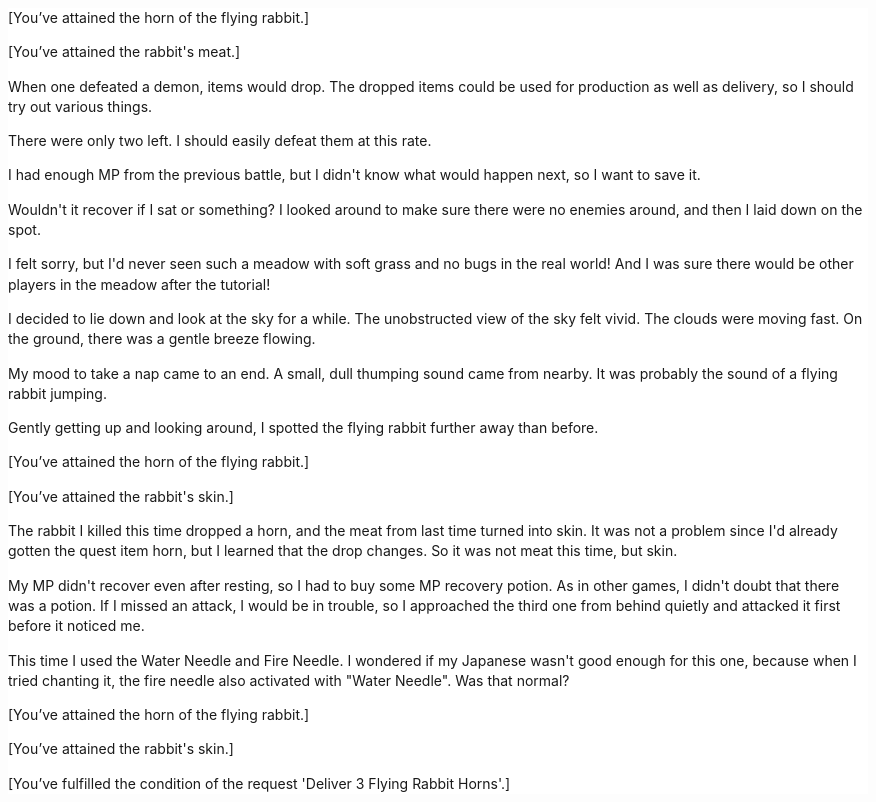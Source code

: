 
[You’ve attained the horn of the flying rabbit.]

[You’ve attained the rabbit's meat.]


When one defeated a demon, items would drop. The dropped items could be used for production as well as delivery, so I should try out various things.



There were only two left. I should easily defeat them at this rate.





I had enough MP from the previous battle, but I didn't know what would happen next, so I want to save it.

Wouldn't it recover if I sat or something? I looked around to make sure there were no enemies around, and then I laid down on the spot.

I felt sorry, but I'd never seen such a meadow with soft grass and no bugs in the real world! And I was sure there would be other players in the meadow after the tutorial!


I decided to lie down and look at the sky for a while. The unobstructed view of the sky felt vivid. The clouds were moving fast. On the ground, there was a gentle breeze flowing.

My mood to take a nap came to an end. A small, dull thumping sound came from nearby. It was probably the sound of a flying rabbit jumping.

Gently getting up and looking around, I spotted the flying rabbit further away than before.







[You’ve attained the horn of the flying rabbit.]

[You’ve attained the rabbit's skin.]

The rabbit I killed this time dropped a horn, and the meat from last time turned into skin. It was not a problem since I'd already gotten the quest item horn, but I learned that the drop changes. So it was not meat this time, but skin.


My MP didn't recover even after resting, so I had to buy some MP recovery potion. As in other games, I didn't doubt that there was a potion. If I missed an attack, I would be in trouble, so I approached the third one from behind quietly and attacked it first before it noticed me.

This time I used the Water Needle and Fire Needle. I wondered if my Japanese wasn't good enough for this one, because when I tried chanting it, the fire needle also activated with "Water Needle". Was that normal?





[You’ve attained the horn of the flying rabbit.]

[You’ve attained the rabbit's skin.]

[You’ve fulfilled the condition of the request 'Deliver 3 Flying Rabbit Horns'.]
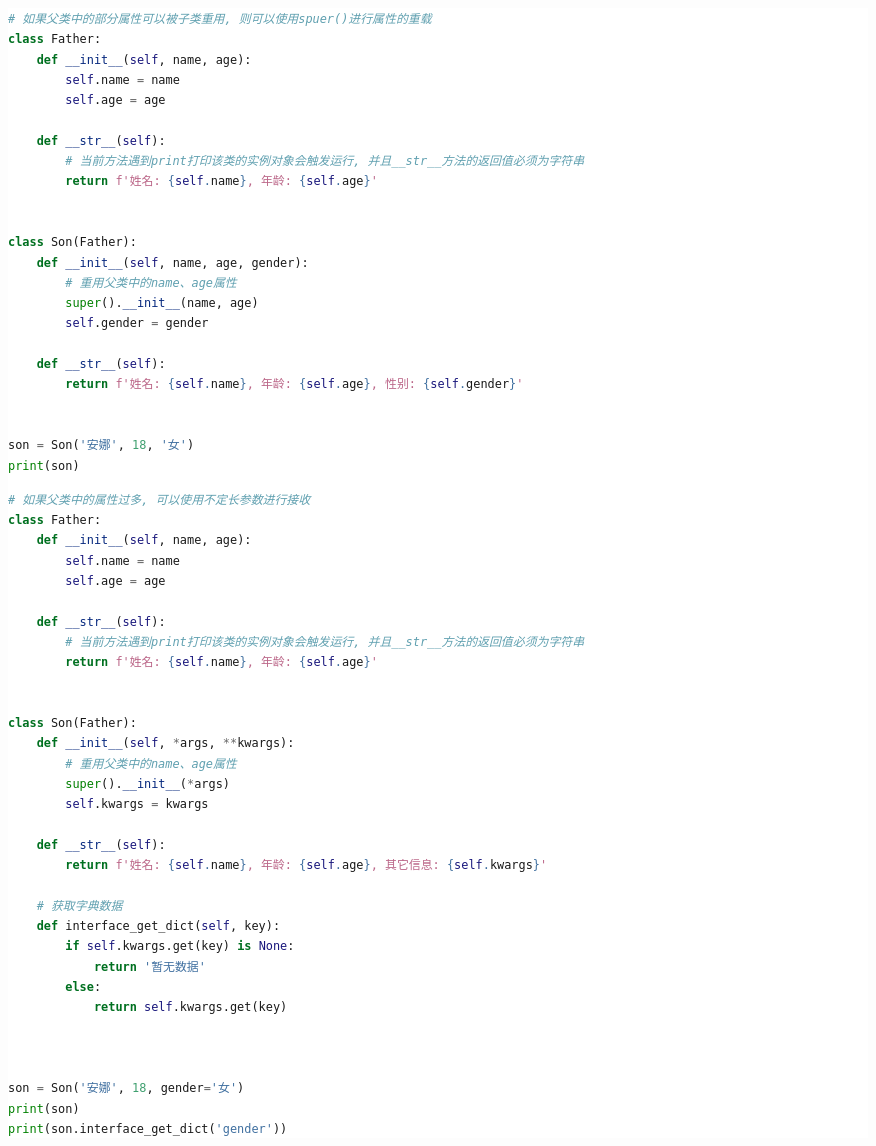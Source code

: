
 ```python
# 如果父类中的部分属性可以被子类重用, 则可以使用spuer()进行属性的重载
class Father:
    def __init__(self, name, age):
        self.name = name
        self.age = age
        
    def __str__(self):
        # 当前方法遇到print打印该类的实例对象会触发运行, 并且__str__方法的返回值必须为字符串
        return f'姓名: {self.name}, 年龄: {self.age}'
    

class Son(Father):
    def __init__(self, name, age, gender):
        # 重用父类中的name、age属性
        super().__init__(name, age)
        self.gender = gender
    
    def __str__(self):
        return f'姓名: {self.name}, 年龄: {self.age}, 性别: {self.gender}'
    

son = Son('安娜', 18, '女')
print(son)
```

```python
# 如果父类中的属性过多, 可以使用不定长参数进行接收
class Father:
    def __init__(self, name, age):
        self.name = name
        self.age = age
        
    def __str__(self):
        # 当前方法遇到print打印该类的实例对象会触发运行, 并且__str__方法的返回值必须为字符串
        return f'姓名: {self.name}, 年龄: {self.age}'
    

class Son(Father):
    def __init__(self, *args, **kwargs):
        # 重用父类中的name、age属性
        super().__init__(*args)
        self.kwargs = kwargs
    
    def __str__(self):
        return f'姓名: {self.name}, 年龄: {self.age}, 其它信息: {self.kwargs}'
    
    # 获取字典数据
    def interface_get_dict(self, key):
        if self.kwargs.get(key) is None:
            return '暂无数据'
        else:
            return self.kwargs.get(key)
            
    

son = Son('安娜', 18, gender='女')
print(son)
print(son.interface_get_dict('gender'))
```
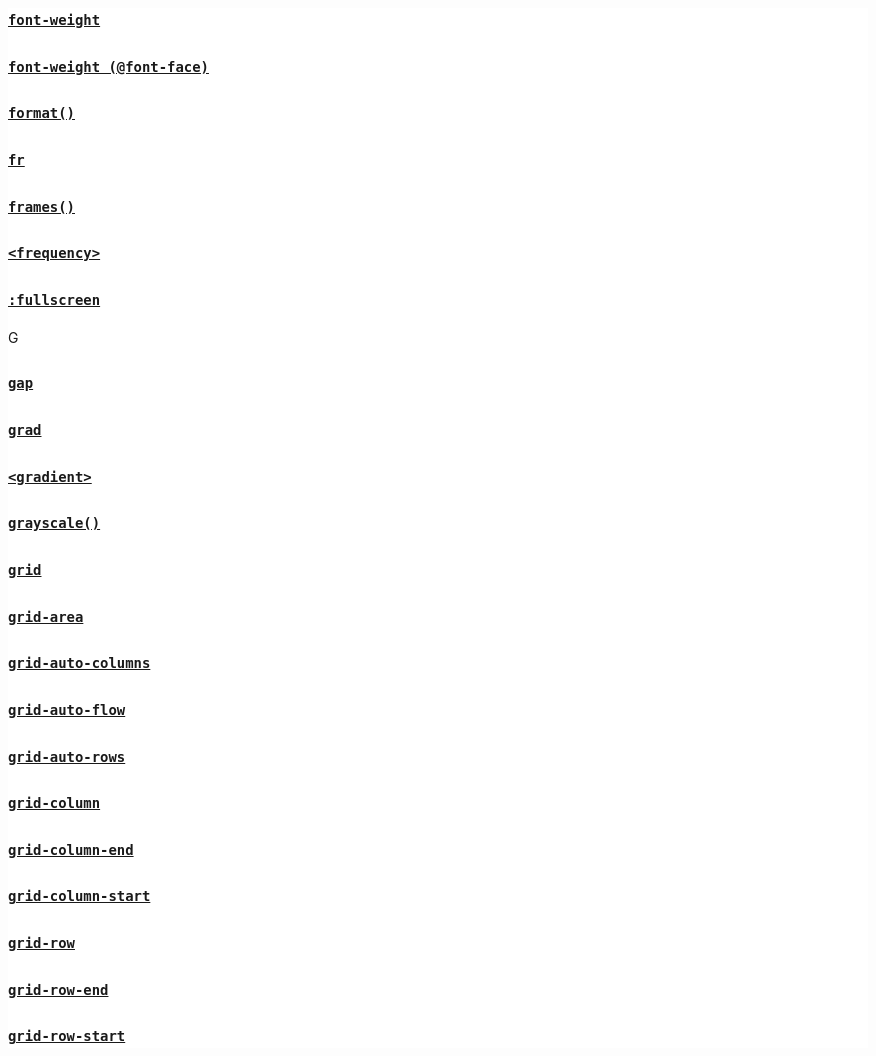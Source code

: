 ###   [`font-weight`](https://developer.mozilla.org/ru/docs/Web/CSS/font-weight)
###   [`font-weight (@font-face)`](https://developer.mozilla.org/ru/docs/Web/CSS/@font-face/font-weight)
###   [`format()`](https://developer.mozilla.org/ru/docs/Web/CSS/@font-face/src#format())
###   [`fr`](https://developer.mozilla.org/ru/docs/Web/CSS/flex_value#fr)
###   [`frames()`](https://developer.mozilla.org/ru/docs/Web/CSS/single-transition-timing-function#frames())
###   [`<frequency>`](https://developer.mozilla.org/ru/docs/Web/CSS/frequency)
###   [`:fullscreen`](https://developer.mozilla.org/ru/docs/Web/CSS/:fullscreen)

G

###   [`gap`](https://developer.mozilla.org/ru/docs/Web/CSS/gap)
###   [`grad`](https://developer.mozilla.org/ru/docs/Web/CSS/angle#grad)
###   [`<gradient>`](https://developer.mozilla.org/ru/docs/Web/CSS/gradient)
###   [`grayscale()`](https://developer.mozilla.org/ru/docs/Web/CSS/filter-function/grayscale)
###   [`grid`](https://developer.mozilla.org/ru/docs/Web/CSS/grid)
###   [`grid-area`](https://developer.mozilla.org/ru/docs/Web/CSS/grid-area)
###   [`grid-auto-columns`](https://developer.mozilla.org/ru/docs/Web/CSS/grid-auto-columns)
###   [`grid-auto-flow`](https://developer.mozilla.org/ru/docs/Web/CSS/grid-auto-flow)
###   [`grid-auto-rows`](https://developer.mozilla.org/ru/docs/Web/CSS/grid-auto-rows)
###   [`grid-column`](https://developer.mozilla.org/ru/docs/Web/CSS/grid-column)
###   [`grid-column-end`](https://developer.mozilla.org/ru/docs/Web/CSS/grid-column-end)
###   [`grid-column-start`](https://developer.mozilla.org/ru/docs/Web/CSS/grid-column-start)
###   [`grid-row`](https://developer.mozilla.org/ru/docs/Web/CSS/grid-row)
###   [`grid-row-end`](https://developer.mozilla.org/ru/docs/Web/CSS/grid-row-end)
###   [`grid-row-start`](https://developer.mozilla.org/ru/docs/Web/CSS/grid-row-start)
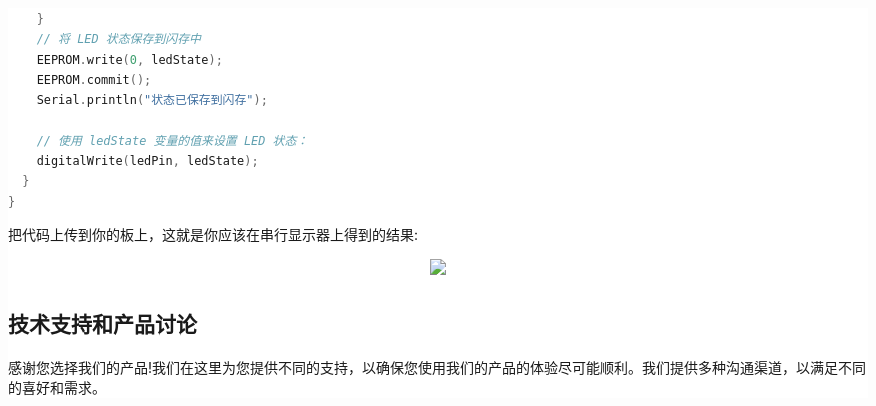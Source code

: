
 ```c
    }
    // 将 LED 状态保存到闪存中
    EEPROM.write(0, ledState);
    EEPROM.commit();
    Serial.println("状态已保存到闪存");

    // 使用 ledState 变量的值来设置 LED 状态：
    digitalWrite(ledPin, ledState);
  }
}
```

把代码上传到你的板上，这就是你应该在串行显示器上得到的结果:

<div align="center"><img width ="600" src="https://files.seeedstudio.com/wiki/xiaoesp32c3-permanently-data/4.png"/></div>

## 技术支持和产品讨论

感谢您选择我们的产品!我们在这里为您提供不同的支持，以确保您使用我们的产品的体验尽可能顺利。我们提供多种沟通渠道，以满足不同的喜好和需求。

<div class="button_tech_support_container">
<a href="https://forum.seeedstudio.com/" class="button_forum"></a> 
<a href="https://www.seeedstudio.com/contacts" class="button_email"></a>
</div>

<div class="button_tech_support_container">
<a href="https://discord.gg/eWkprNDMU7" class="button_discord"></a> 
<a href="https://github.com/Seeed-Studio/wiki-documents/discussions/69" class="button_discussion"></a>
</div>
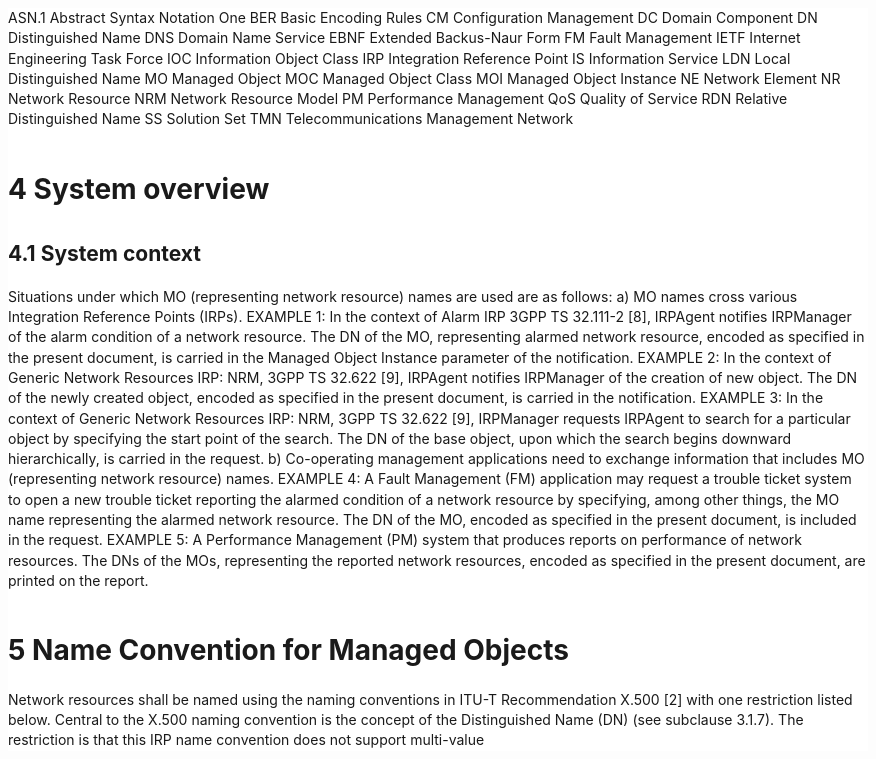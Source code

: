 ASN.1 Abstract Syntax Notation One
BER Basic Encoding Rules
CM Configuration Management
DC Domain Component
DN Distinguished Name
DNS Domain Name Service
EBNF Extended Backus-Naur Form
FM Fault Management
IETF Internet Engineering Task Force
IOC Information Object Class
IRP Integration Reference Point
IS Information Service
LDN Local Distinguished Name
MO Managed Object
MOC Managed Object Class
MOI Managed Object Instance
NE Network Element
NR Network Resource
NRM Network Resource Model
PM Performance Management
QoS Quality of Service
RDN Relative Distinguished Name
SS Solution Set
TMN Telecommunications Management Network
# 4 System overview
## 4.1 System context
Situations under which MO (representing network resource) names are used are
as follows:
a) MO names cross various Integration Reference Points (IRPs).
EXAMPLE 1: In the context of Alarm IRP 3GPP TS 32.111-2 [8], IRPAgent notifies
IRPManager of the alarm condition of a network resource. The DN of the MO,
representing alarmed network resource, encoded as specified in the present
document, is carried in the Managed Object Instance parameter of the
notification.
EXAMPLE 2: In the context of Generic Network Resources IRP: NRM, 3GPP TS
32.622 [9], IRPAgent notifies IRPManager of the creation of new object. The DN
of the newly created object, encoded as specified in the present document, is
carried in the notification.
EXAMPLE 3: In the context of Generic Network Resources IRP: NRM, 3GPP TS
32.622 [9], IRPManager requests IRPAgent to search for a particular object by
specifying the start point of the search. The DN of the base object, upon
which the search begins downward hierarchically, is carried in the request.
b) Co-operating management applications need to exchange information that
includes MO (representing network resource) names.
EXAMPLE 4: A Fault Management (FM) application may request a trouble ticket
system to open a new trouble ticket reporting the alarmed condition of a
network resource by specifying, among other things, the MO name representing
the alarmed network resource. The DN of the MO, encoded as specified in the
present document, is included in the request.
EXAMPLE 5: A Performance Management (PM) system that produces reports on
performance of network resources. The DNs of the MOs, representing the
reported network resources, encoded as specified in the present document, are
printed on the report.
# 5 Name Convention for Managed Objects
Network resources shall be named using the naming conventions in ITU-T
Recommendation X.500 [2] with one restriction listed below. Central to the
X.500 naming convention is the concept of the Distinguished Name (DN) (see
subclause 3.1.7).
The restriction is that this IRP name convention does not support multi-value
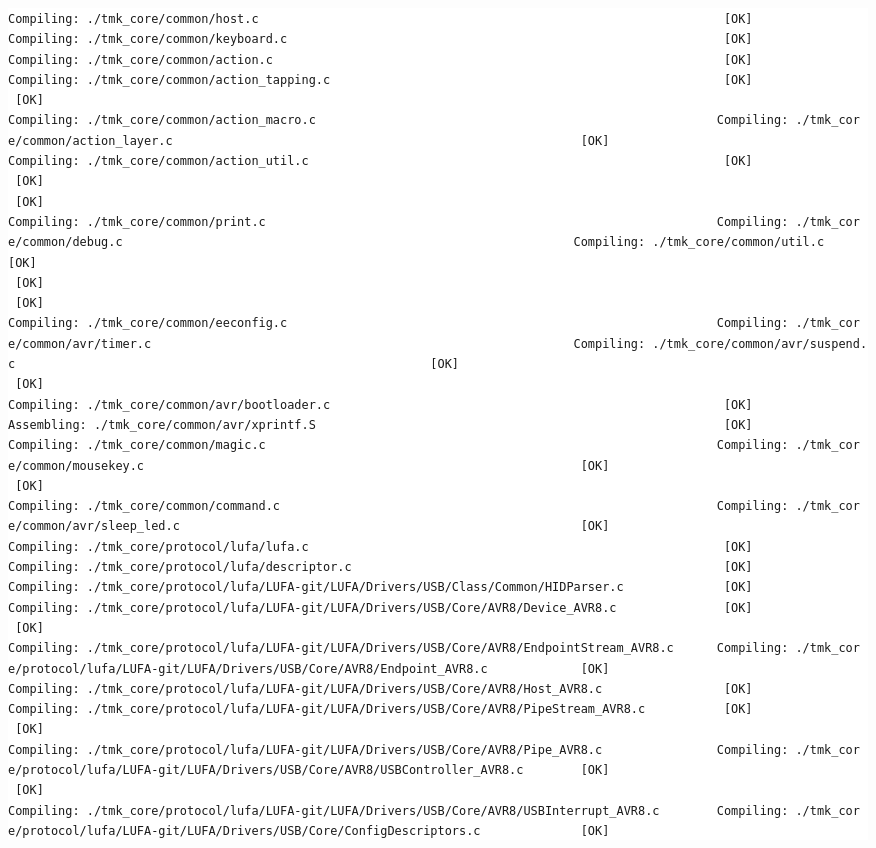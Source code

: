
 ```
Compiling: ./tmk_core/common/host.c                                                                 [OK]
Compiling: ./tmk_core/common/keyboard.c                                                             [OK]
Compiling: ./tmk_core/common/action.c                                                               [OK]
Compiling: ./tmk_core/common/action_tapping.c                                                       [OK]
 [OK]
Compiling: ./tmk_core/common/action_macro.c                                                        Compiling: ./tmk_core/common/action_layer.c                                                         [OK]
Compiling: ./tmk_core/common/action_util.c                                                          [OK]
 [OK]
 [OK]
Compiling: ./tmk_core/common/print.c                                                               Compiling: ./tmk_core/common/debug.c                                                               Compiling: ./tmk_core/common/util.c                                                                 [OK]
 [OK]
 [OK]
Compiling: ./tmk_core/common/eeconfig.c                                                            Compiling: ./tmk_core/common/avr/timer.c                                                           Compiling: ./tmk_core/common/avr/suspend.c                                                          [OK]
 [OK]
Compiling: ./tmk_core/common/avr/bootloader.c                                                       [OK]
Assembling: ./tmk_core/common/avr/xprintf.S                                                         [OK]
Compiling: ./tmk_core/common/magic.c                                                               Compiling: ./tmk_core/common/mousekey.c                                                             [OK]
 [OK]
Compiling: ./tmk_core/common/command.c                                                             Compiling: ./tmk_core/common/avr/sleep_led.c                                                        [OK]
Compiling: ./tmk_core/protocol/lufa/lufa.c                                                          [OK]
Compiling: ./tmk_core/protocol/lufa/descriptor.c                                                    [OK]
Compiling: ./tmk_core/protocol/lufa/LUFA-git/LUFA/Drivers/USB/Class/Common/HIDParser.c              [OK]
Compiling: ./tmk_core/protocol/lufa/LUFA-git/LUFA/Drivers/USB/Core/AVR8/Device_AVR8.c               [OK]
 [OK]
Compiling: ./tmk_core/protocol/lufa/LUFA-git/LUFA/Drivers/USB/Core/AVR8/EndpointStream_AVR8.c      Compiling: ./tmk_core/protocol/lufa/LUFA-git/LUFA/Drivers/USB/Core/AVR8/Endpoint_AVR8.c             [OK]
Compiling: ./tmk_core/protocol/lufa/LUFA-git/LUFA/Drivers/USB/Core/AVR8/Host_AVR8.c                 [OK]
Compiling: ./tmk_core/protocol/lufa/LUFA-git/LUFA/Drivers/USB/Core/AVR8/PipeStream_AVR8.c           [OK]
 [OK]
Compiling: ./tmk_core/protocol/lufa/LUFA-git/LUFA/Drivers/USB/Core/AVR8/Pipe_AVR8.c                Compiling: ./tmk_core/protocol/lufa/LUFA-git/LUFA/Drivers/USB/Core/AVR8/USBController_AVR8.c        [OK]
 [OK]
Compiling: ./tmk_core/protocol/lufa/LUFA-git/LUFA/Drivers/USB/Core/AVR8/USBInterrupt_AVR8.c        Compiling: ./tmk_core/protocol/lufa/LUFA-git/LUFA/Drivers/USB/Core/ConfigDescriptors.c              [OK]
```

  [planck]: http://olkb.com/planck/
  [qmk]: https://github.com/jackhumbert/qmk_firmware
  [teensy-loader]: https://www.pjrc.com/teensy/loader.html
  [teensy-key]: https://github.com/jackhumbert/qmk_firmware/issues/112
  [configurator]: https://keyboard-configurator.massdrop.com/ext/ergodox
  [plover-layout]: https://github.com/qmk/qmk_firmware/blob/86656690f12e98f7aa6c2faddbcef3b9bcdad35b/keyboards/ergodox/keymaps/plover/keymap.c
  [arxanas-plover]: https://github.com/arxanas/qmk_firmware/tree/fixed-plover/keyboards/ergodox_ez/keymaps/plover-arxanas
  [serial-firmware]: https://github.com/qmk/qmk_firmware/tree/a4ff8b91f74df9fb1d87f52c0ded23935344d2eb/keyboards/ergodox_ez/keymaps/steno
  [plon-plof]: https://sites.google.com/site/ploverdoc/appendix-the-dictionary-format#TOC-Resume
-*-
▸ **Exercise goal**: Copy the records above exactly, beginning at the line that contains "The rabbit I" and stopping after the line that contains "My MP didn't".

▸ **Answer box**:
The rabbit I killed this time dropped a horn, and the meat from last time turned into skin. It was not a problem since I'd already gotten the quest item horn, but I learned that the drop changes. So it was not meat this time, but skin.


My MP didn't recover even after resting, so I had to buy some MP recovery potion. As in other games, I didn't doubt that there was a potion. If I missed an attack, I would be in trouble, so I approached the third one from behind quietly and attacked it first before it noticed me.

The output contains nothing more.